Reversible On-Demand Activation of Acid-Catalyzed Dynamic Polymers for Gradient-Driven Reshaping

Covalent adaptable networks (CANs) unite recyclability and mechanical stability by leveraging externally triggered bond exchange. However, a significant challenge remains in achieving a sharp reversible transition between dynamic and static network states, which broadly limits their applicability. This work introduces a merocyanine photoacid for precise and reversible spatiotemporal control over dynamic bond exchange in thiol–ene photopolymers. When exposed to visible light, the photoacid’s activated spiropyran form enables dynamic network rearrangements through acid-catalyzed transesterification.

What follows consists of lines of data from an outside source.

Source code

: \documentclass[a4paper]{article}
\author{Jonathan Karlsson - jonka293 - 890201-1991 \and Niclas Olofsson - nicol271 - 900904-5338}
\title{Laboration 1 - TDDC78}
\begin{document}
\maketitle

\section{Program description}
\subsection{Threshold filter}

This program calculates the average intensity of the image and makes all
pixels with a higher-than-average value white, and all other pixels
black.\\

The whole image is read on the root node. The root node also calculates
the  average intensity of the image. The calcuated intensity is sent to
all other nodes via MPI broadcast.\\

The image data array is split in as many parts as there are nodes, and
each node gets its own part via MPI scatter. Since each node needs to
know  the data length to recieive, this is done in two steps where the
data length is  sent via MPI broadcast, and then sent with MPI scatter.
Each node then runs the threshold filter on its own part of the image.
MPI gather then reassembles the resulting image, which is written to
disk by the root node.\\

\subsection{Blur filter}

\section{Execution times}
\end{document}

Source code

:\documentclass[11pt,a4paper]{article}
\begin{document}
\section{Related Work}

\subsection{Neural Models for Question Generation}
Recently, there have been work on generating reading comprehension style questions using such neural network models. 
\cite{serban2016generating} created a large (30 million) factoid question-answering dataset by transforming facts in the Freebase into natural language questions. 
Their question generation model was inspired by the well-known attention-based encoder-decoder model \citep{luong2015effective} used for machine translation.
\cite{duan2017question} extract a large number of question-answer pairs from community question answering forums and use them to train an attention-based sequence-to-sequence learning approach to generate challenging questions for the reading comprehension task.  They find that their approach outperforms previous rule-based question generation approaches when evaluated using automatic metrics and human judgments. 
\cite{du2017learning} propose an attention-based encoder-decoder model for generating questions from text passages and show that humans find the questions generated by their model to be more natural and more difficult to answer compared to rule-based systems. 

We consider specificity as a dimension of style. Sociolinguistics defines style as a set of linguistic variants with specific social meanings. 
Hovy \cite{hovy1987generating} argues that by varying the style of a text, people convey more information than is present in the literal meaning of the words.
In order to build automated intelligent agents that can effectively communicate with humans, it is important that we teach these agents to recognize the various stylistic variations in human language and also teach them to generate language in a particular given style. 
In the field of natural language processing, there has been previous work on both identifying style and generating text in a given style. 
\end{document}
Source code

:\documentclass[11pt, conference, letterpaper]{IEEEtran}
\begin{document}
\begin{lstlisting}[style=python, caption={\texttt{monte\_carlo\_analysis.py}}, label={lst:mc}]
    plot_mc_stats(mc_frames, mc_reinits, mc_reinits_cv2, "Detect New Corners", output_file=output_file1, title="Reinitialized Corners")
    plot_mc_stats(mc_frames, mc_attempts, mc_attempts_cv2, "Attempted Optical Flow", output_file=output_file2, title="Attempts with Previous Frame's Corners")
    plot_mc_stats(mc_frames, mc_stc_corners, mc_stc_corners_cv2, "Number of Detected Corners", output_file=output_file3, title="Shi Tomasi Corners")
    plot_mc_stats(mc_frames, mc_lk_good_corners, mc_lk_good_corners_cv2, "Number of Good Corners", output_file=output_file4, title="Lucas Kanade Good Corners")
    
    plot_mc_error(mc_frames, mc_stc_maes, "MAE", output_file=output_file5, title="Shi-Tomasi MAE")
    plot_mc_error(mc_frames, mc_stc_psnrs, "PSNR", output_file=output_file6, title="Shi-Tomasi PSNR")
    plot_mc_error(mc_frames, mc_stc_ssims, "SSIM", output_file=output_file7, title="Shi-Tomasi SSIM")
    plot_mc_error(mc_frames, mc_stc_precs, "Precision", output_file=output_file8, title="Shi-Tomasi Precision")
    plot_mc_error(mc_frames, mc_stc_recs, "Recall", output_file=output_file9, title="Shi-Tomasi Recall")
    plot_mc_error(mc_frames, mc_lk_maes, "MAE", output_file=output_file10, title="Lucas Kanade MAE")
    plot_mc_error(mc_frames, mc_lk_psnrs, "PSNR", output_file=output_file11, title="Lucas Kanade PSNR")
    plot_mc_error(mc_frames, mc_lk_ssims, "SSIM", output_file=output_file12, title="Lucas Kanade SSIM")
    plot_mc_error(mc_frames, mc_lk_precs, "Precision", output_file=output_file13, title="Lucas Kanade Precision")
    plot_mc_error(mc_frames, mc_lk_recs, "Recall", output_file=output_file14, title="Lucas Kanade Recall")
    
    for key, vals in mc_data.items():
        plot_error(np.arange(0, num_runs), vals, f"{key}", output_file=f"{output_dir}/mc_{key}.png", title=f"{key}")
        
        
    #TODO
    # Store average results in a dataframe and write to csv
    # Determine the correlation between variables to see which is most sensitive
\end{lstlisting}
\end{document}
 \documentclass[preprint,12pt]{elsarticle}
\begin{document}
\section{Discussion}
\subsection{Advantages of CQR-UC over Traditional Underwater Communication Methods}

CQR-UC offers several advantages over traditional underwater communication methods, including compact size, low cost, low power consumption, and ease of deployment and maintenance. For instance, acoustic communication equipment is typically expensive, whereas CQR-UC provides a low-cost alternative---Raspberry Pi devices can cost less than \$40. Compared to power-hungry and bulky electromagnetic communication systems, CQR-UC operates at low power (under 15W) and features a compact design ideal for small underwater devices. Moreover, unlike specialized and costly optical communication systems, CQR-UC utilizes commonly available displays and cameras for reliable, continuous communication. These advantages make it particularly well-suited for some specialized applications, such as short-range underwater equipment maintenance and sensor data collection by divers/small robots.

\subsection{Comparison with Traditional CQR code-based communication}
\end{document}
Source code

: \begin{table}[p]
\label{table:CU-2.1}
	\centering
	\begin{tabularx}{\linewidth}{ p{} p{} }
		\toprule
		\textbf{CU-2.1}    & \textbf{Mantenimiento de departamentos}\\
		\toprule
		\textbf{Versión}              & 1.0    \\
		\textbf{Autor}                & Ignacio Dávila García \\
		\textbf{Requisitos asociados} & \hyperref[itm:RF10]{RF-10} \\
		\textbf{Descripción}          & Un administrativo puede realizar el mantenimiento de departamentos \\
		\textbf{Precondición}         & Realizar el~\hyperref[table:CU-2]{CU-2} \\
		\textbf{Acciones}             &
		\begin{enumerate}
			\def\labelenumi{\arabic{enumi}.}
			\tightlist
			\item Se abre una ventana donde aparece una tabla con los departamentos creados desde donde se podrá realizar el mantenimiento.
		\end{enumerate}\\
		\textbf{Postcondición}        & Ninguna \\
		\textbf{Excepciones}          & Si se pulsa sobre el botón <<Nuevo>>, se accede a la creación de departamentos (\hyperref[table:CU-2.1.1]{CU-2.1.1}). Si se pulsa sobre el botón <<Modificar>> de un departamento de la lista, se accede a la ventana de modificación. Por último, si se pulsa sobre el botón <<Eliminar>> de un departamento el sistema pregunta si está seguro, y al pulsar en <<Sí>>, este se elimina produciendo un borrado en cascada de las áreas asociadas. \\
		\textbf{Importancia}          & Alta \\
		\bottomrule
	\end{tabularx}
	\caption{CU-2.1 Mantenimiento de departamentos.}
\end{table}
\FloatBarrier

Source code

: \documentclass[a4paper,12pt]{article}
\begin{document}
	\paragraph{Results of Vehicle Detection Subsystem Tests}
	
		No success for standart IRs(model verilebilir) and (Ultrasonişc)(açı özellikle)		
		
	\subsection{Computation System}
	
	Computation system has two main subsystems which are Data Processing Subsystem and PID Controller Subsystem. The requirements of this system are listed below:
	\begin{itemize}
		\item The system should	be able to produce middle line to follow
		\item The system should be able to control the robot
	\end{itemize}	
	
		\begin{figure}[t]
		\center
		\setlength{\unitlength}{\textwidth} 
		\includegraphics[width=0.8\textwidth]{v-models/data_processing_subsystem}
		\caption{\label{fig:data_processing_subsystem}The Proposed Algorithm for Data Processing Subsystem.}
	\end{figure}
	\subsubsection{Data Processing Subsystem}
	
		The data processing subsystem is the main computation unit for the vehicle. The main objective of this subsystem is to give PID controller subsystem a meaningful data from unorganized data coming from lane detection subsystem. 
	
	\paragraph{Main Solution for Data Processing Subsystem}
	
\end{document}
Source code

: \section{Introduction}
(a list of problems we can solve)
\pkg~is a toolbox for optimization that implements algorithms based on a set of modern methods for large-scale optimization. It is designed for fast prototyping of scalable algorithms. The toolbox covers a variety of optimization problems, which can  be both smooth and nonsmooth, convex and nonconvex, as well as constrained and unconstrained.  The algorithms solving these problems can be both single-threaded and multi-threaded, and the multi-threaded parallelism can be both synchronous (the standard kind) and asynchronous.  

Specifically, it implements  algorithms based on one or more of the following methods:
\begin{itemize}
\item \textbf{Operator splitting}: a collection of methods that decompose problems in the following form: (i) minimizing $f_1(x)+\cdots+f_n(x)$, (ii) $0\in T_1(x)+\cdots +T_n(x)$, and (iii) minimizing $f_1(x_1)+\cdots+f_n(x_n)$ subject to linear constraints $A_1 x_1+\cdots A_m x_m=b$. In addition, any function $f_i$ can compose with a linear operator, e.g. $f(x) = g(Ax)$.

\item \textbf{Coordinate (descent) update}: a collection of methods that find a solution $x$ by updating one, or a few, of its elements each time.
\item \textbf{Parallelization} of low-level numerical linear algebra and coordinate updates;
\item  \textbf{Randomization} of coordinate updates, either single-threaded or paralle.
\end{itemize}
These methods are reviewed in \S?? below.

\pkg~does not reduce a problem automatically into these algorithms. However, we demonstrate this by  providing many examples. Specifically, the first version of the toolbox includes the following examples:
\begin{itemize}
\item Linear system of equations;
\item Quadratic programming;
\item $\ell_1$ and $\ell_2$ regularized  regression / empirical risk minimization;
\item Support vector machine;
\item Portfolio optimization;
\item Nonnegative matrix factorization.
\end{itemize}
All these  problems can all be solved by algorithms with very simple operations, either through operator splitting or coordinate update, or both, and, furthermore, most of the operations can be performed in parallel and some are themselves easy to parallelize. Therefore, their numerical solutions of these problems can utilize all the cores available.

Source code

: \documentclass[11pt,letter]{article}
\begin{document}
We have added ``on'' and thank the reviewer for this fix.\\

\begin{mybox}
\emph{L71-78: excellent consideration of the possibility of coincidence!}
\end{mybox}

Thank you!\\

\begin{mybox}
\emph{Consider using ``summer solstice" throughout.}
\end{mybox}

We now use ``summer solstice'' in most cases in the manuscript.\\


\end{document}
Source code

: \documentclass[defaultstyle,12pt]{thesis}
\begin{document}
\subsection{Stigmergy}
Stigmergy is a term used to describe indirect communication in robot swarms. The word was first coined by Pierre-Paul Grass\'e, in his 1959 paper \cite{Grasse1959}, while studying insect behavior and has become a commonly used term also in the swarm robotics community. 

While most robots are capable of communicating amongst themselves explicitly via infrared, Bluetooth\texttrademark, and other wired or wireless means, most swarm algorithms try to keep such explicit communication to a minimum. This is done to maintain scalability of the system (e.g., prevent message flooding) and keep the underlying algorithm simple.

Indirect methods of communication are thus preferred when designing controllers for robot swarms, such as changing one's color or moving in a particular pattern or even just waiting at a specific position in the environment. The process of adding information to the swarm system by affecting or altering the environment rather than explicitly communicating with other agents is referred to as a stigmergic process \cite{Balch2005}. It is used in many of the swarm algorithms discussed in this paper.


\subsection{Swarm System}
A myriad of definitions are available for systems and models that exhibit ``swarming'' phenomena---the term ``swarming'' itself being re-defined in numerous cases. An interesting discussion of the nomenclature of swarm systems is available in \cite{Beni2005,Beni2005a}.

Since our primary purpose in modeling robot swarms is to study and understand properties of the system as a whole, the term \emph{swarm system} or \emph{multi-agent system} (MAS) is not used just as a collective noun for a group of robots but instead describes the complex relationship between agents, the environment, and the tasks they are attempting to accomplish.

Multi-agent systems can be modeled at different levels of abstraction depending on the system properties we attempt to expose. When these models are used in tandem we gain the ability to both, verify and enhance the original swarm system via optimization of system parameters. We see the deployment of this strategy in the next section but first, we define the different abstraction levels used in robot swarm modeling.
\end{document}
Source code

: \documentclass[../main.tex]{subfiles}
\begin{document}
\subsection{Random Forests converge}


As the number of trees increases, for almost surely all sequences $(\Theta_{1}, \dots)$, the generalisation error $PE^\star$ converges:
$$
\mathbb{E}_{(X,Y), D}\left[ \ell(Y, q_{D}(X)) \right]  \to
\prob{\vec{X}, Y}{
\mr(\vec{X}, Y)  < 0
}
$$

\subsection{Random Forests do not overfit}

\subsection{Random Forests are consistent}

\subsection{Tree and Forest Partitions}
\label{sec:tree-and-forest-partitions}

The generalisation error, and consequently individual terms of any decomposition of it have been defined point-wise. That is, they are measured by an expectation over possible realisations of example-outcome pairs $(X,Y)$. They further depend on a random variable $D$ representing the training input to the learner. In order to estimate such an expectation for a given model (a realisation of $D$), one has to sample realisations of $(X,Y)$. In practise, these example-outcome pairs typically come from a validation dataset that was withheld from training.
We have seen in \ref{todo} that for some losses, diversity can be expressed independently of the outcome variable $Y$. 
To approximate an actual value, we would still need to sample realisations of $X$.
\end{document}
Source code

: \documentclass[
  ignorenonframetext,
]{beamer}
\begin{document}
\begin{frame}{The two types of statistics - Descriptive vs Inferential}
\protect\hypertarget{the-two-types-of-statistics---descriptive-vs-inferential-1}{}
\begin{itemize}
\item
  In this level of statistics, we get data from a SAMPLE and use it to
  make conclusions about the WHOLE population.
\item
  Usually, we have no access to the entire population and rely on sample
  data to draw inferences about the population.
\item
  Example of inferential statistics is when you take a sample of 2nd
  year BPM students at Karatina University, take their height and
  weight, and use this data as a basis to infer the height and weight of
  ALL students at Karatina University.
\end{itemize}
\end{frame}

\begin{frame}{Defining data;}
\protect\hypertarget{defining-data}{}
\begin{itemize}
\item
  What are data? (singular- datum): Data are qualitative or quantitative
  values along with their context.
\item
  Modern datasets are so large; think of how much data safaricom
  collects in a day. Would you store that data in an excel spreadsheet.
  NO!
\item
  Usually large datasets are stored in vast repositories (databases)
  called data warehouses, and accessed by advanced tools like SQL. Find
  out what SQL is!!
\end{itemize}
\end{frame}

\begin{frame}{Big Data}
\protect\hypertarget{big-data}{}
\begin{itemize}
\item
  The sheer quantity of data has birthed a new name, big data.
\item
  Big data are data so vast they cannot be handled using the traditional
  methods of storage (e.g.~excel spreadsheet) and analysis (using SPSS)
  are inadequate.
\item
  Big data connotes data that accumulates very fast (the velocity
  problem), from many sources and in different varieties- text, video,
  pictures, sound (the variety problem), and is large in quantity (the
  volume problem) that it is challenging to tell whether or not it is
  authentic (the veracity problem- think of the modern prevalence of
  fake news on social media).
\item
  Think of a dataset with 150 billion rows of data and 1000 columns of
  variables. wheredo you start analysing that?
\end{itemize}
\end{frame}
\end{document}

Switching off the light yields the deactivated merocyanine form and a creep-resistant polymer network. Stress relaxation experiments clearly demonstrate a remarkable difference in mechanical properties resulting from the photoacid’s isomerization state. The rapid isomerization kinetics and fatigue resistance of this system are utilized to generate gradients of active photoacid at the micrometer level. Applied in a novel mold-free reshaping approach, bending radii are predictable based on the introduction of an empirical model. Finally, the successful fabrication of diverse microstructures via multiphoton laser writing highlights the future potential of these reversibly switchable CANs in light-controlled micromechanics.